TRG-planner: Traversal Risk Graph-Based Path Planning in Unstructured Environments for Safe and Efficient Navigation

TL;DR

Unstructured environments pose navigation safety challenges due to terrain irregularities. The authors introduce Traversal Risk Graph (TRG) and a TRG-planner that builds a direction-aware, reachability-informed graph in real time by sampling around the robot and weighting edges with traversal risk $w_{ij}$ computed from an ellipse PCA model, and planning with a risk-aware cost $C(v_{i+1})=C(v_i)+d_{i+1,i}(\Gamma w_{i+1,i}+1)$. Key contributions include the TRG components (nodes, edges), construction via wavefront sampling, hierarchical TRG management, and planning strategy. Empirical results in simulation and real-world tests, including the ICRA 2023 Quadruped Robot Challenge, show improved safety and distance efficiency, enabling reliable global navigation for quadrupedal platforms.

Abstract

Unstructured environments such as mountains, caves, construction sites, or disaster areas are challenging for autonomous navigation because of terrain irregularities. In particular, it is crucial to plan a path to avoid risky terrain and reach the goal quickly and safely. In this paper, we propose a method for safe and distance-efficient path planning, leveraging Traversal Risk Graph (TRG), a novel graph representation that takes into account geometric traversability of the terrain. TRG nodes represent stability and reachability of the terrain, while edges represent relative traversal risk-weighted path candidates. Additionally, TRG is constructed in a wavefront propagation manner and managed hierarchically, enabling real-time planning even in large-scale environments. Lastly, we formulate a graph optimization problem on TRG that leads the robot to navigate by prioritizing both safe and short paths. Our approach demonstrated superior safety, distance efficiency, and fast processing time compared to the conventional methods.
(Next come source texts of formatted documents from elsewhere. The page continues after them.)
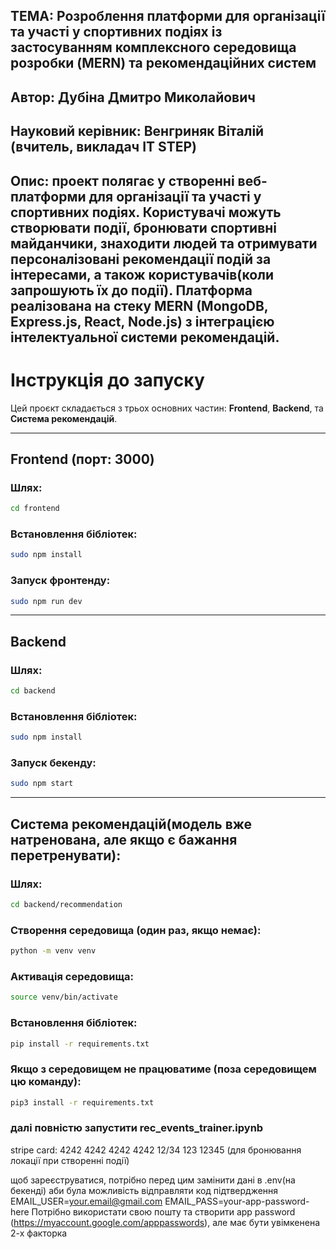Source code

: ТЕМА: Розроблення платформи для організації та участі у спортивних подіях із застосуванням комплексного середовища розробки (MERN) та рекомендаційних систем
---

Автор: Дубіна Дмитро Миколайович
---

Науковий керівник: Венгриняк Віталій (вчитель, викладач IT STEP)
---

Опис: проект полягає у створенні веб-платформи для організації та участі у спортивних подіях. Користувачі можуть створювати події, бронювати спортивні майданчики, знаходити людей та отримувати персоналізовані рекомендації подій за інтересами, а також користувачів(коли запрошують їх до події). Платформа реалізована на стеку MERN (MongoDB, Express.js, React, Node.js) з інтеграцією інтелектуальної системи рекомендацій.
---



# Інструкція до запуску

Цей проєкт складається з трьох основних частин: **Frontend**, **Backend**, та **Система рекомендацій**.

---

## Frontend (порт: 3000)

### Шлях:
```bash
cd frontend
```

### Встановлення бібліотек:
```bash
sudo npm install
```

### Запуск фронтенду:
```bash
sudo npm run dev
```

---

## Backend

### Шлях:
```bash
cd backend
```

### Встановлення бібліотек:
```bash
sudo npm install
```

### Запуск бекенду:
```bash
sudo npm start
```

---

## Система рекомендацій(модель вже натренована, але якщо є бажання перетренувати):

### Шлях:
```bash
cd backend/recommendation
```

### Створення середовища (один раз, якщо немає):
```bash
python -m venv venv
```

### Активація середовища:
```bash
source venv/bin/activate
```

### Встановлення бібліотек:
```bash
pip install -r requirements.txt
```
### Якщо з середовищем не працюватиме (поза середовищем цю команду):
```bash
pip3 install -r requirements.txt
```
### далі повністю запустити rec_events_trainer.ipynb



stripe card: 4242 4242 4242 4242  12/34 123 12345 (для бронювання локації при створенні події)

щоб зареєструватися, потрібно перед цим замінити дані в .env(на бекенді) аби була можливість відправляти код підтвердження
EMAIL_USER=your.email@gmail.com
EMAIL_PASS=your-app-password-here
Потрібно використати свою пошту та створити app password (https://myaccount.google.com/apppasswords), але має бути увімкенена 2-х факторка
It was also validated in several real-world experiments using a quadrupedal robot. Notably, TRG-planner contributed as the global path planner of an autonomous navigation framework for the DreamSTEP team, which won the Quadruped Robot Challenge at ICRA 2023. The project page is available at https://trg-planner.github.io .

Figures (11)

• Figure 1: (L-R): Our quadruped robot autonomously navigates through a harsh slope terrain during the QRC competition. The proposed planner constructs the traversal risk graph, which contains the reachability of the terrain and the relative risk of the path candidates. The white-to-red gradation of the graph edges visualizes the relative risk of the path candidates. The robot plans a safe and efficient path by optimizing the graph (green line).
• Figure 2: Overview of our proposed path planner framework called TRG-planner. Traversal Risk Graph (TRG) is proposed to capture the geometrical information of the terrain, consisting of nodes, edges, and their relationships (Section \ref{['sec:TRG_components']}). (a) TRG is constructed by sampling nodes from the local elevation map or, optionally, from a prebuilt map (dashed line) and connecting edges based on the relative risk of path candidates. (b) The local graph is extracted from the global graph. It is hierarchically expanded and updated. (c) TRG-planner optimizes the risk-aware cost function to find a safe and distance-efficient path.
• Figure 3: The edge area is approximated to an ellipse plane $\xi$ using principal component analysis (PCA). Nodes $\mathbf{v}_{i}$ and $\mathbf{v}_{j}$ are the focal points of the ellipse, and the minor axis of the ellipse is determined by the radius $r_{\text{robot}}$ of the inscribed circle of the robot. $\mathbf{\hat{n}}_{\text{lon}}$ and $\mathbf{\hat{n}}_{\text{lat}}$ are the longitudinal and latitudinal unit direction vectors along the path, and $\mathbf{\hat{e}^\xi_{\text{lon}}}$ and $\mathbf{\hat{e}^\xi_{\text{lat}}}$ are normalized eigenvectors of the ellipse along each direction, respectively.
• Figure 4: Example of TRG expansion. (Left) Nodes (orange dots) are randomly sampled from a uniform distribution on a circle with a radius of $r_{\text{exp}}$ from the reference node $\mathbf{v}_{\text{ref}}$ (blue dot). (Right) There are three possible cases for the sampled nodes. (a) Sampled nodes are discarded if the corresponding terrain is unstable or if the terrain between the reference node and the sampled node is unsuitable for traversal. (b) If an existing node is within the radius of $r_{\text{robot}}$ from the sampled node, they are merged and an edge is wired (green line) between the reference node and the existing node (green dot). (c) Otherwise, the sampled node is generated (magenta dot), and edges are subsequently wired between the sampled and existing node within $r_{\text{exp}}$ (magenta lines).
• Figure 5: Example of hierarchical graph management. (a) The robot navigates along the planned path (green) to the sub-goal closest to the unknown goal (red). The local graph, shown in the blue dashed box, is extracted from the global graph which is shown in white. The invisible wall, highlighted as a yellow ellipsoid, is outside the local measurement. (b) Some nodes are updated to the invalid states as the unseen wall is detected. Then, replanning is conducted because the previous path is on the invalid node. (c) When the robot moves to the unknown area, the local graph is expanded from the frontier nodes, leading to the global graph update. Finally, the sub-goal becomes the known goal position, and the robot reaches the goal.